▶ Assignment: From the first line of the material through the line containing "The conversion functions", restate everything word for word and nothing more.
+++ Data for analysis
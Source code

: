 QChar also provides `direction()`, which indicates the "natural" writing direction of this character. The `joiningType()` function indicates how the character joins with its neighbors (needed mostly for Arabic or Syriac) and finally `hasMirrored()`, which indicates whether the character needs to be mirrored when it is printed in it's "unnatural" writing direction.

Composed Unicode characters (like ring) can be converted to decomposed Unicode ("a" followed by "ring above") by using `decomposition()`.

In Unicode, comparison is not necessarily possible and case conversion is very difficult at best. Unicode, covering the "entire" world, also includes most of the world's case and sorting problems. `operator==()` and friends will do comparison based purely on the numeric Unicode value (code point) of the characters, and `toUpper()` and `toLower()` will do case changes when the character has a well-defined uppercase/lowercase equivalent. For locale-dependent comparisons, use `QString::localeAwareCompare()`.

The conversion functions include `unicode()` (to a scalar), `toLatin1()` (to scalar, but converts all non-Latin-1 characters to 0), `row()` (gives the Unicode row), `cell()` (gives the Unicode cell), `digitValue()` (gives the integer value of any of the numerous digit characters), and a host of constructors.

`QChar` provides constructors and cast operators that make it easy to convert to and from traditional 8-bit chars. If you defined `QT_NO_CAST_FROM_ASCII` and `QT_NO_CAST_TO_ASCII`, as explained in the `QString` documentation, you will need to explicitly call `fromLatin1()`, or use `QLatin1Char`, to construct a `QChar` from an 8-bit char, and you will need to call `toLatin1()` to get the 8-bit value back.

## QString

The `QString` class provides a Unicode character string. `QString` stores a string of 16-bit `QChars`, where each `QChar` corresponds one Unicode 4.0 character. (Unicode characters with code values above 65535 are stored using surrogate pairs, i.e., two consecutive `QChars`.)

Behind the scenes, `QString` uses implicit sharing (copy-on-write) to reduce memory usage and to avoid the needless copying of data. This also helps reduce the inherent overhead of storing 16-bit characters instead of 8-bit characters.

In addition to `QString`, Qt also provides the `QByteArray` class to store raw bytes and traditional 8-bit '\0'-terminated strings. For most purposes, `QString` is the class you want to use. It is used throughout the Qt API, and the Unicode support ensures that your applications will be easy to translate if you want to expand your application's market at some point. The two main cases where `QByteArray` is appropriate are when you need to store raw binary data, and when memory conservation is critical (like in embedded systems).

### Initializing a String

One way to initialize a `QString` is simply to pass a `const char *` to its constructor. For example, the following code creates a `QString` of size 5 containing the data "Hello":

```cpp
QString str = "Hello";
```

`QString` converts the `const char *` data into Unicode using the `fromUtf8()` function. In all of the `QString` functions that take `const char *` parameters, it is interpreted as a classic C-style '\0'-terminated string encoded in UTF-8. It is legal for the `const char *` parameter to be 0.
++++++
▶ Solution below:
Source code

: QChar also provides `direction()`, which indicates the "natural" writing direction of this character. The `joiningType()` function indicates how the character joins with its neighbors (needed mostly for Arabic or Syriac) and finally `hasMirrored()`, which indicates whether the character needs to be mirrored when it is printed in it's "unnatural" writing direction.

Composed Unicode characters (like ring) can be converted to decomposed Unicode ("a" followed by "ring above") by using `decomposition()`.

In Unicode, comparison is not necessarily possible and case conversion is very difficult at best. Unicode, covering the "entire" world, also includes most of the world's case and sorting problems. `operator==()` and friends will do comparison based purely on the numeric Unicode value (code point) of the characters, and `toUpper()` and `toLower()` will do case changes when the character has a well-defined uppercase/lowercase equivalent. For locale-dependent comparisons, use `QString::localeAwareCompare()`.

The conversion functions include `unicode()` (to a scalar), `toLatin1()` (to scalar, but converts all non-Latin-1 characters to 0), `row()` (gives the Unicode row), `cell()` (gives the Unicode cell), `digitValue()` (gives the integer value of any of the numerous digit characters), and a host of constructors.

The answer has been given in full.